The governance of UK academic research today is delegated to a quangocracy comprising 11 funding and research councils, and to an additional body – Research Councils UK. Ill considered changes over the past few decades have transformed what was arguably the world’s most creative academic sector into one often described nowadays as merely competitive.
In their latest change, research councils introduce a new criterion for judging proposals – “Pathways to Impact” – against which individual researchers applying for funds must identify who might benefit from their proposed research and how they might benefit. Furthermore, the funding councils are planning to begin judging researchers’ departments in 2014 on the actual benefits achieved and to adjust their funding accordingly, thereby increasing pressure on researchers to deliver short-term benefits. However, we cannot understand why the quangocracy has ignored abundant evidence showing that the outcomes of high-quality research are impossible to predict.

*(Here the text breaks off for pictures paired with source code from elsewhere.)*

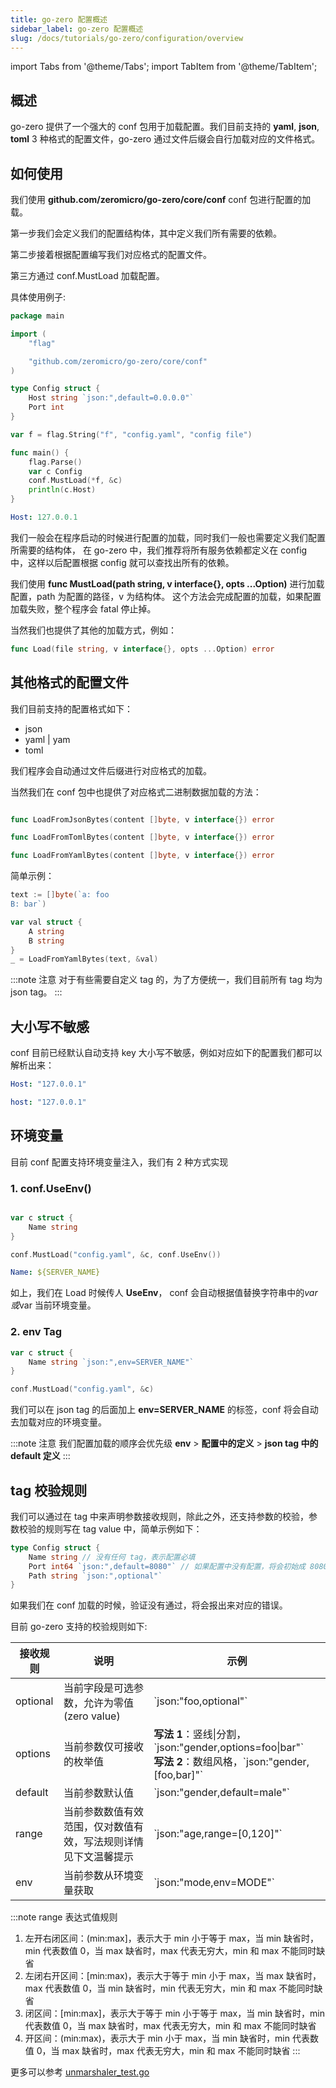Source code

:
 ```yaml
---
title: go-zero 配置概述
sidebar_label: go-zero 配置概述
slug: /docs/tutorials/go-zero/configuration/overview
---
```


import Tabs from '@theme/Tabs';
import TabItem from '@theme/TabItem';

## 概述

go-zero 提供了一个强大的 conf 包用于加载配置。我们目前支持的 **yaml**, **json**, **toml** 3 种格式的配置文件，go-zero 通过文件后缀会自行加载对应的文件格式。

## 如何使用

我们使用 **github.com/zeromicro/go-zero/core/conf** conf 包进行配置的加载。

第一步我们会定义我们的配置结构体，其中定义我们所有需要的依赖。

第二步接着根据配置编写我们对应格式的配置文件。

第三方通过 conf.MustLoad 加载配置。

具体使用例子:

<Tabs>

<TabItem value="go" label="main.go" default>

```go
package main

import (
    "flag"

    "github.com/zeromicro/go-zero/core/conf"
)

type Config struct {
    Host string `json:",default=0.0.0.0"`
    Port int
}

var f = flag.String("f", "config.yaml", "config file")

func main() {
    flag.Parse()
    var c Config
    conf.MustLoad(*f, &c)
    println(c.Host)
}
```

</TabItem>

<TabItem value="yaml" label="config.yaml">

```yaml
Host: 127.0.0.1
```

</TabItem>
</Tabs>

我们一般会在程序启动的时候进行配置的加载，同时我们一般也需要定义我们配置所需要的结构体，
在 go-zero 中，我们推荐将所有服务依赖都定义在 config 中，这样以后配置根据 config 就可以查找出所有的依赖。

我们使用 **func MustLoad(path string, v interface{}, opts ...Option)** 进行加载配置，path 为配置的路径，v 为结构体。 这个方法会完成配置的加载，如果配置加载失败，整个程序会 fatal 停止掉。

当然我们也提供了其他的加载方式，例如：

```go
func Load(file string, v interface{}, opts ...Option) error
```

## 其他格式的配置文件

我们目前支持的配置格式如下：

- json
- yaml | yam
- toml

我们程序会自动通过文件后缀进行对应格式的加载。

当然我们在 conf 包中也提供了对应格式二进制数据加载的方法：

```go

func LoadFromJsonBytes(content []byte, v interface{}) error

func LoadFromTomlBytes(content []byte, v interface{}) error

func LoadFromYamlBytes(content []byte, v interface{}) error
```

简单示例：

```go
text := []byte(`a: foo
B: bar`)

var val struct {
    A string
    B string
}
_ = LoadFromYamlBytes(text, &val)
```

:::note 注意
对于有些需要自定义 tag 的，为了方便统一，我们目前所有 tag 均为 json tag。
:::

## 大小写不敏感

conf 目前已经默认自动支持 key 大小写不敏感，例如对应如下的配置我们都可以解析出来：

```yaml
Host: "127.0.0.1"

host: "127.0.0.1"
```

## 环境变量

目前 conf 配置支持环境变量注入，我们有 2 种方式实现

### 1. **conf.UseEnv()**

```go

var c struct {
    Name string
}

conf.MustLoad("config.yaml", &c, conf.UseEnv())

```

```config.yaml
Name: ${SERVER_NAME}
```

如上，我们在 Load 时候传人 **UseEnv**， conf 会自动根据值替换字符串中的${var}或$var 当前环境变量。

### 2. env Tag

```go
var c struct {
    Name string `json:",env=SERVER_NAME"`
}

conf.MustLoad("config.yaml", &c)
```

我们可以在 json tag 的后面加上 **env=SERVER_NAME** 的标签，conf 将会自动去加载对应的环境变量。

:::note 注意
我们配置加载的顺序会优先级 **env** > **配置中的定义** > **json tag 中的 default 定义**
:::

## tag 校验规则

我们可以通过在 tag 中来声明参数接收规则，除此之外，还支持参数的校验，参数校验的规则写在 tag value 中，简单示例如下：

```go
type Config struct {
    Name string // 没有任何 tag，表示配置必填
    Port int64 `json:",default=8080"` // 如果配置中没有配置，将会初始成 8080
    Path string `json:",optional"`
}
```

如果我们在 conf 加载的时候，验证没有通过，将会报出来对应的错误。

目前 go-zero 支持的校验规则如下:

| 接收规则 | 说明                                                           | 示例                                                                                                              |
| -------- | -------------------------------------------------------------- | ----------------------------------------------------------------------------------------------------------------- |
| optional | 当前字段是可选参数，允许为零值(zero value)                     | \`json:"foo,optional"\`                                                                                           |
| options  | 当前参数仅可接收的枚举值                                       | **写法 1**：竖线\|分割，\`json:"gender,options=foo\|bar"\` <br/>**写法 2**：数组风格，\`json:"gender,[foo,bar]"\` |
| default  | 当前参数默认值                                                 | \`json:"gender,default=male"\`                                                                                    |
| range    | 当前参数数值有效范围，仅对数值有效，写法规则详情见下文温馨提示 | \`json:"age,range=[0,120]"\`                                                                                      |
| env      | 当前参数从环境变量获取                                         | \`json:"mode,env=MODE"\`                                                                                          |

:::note range 表达式值规则

1. 左开右闭区间：(min:max]，表示大于 min 小于等于 max，当 min 缺省时，min 代表数值 0，当 max 缺省时，max 代表无穷大，min 和 max 不能同时缺省
1. 左闭右开区间：[min:max)，表示大于等于 min 小于 max，当 max 缺省时，max 代表数值 0，当 min 缺省时，min 代表无穷大，min 和 max 不能同时缺省
1. 闭区间：[min:max]，表示大于等于 min 小于等于 max，当 min 缺省时，min 代表数值 0，当 max 缺省时，max 代表无穷大，min 和 max 不能同时缺省
1. 开区间：(min:max)，表示大于 min 小于 max，当 min 缺省时，min 代表数值 0，当 max 缺省时，max 代表无穷大，min 和 max 不能同时缺省
   :::

更多可以参考 [unmarshaler_test.go](https://github.com/zeromicro/go-zero/blob/master/core/mapping/unmarshaler_test.go)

We are mindful of the need to justify investment in academic research, but “Pathways to Impact” focuses on the predictable, leads to mediocrity, and reduces returns to the taxpayer. In our opinion as experienced researchers, few if any of the 20th century’s great discoveries and their huge economic stimuli could have happened if a policy of focussing on attractive short-term benefits had applied because great discoveries are always unpredicted. We therefore have an acutely serious problem.
Abolishing “Pathways to Impact” would not only save the expense of its burgeoning bureaucracy; it would also be a step towards liberating creativity and indicate that policy-makers have at last regained their capacity for world-class thinking.
Donald W Braben
John F Allen, Queen Mary, University of London;
Adam Curtis, Glasgow University;
Peter Lawrence FRS, University of Cambridge;
David Ray, BioAstral Limited;
Lewis Wolpert FRS, University College London;
Now cheer yourself up by reading Captain Cook’s Grant Application.
Scientists should sign the petition to help humanities too. See the Humanities and Social Sciences Matter web site.
Nobel view. 1. Andre Geim’s speech at Nobel banquet, 2010
"Human progress has always been driven by a sense of adventure and unconventional thinking. But amidst calls for “bread and circuses”, these virtues are often forgotten for the sake of cautiousness and political correctness that now rule the world. And we sink deeper and deeper from democracy into a state of mediocrity and even idiocracy. If you need an example, look no further than at research funding by the European Commission."
Nobel view. 2. Ahmed Zewail won the 1999 Nobel Prize in Chemistry. He serves on Barack Obama’s Council of Advisors on Science and Technology. He wrote in Nature
“Beware the urge to direct research too closely, says Nobel laureate Ahmed Zewail. History teaches us the value of free scientific inquisitiveness.”
“I have emphasized that without solid investment in science education and a fundamental science base, nations will not acquire the ground-breaking knowledge required to make discoveries and innovations that will shape their future.”
“Preserving knowledge is easy. Transferring knowledge is also easy. But making new knowledge is neither easy nor profitable in the short term. Fundamental research proves profitable in the long run, and, as importantly, it is a force that enriches the culture of any society with reason and basic truth.”
How many more people have to say this before the Research Councils take some notice?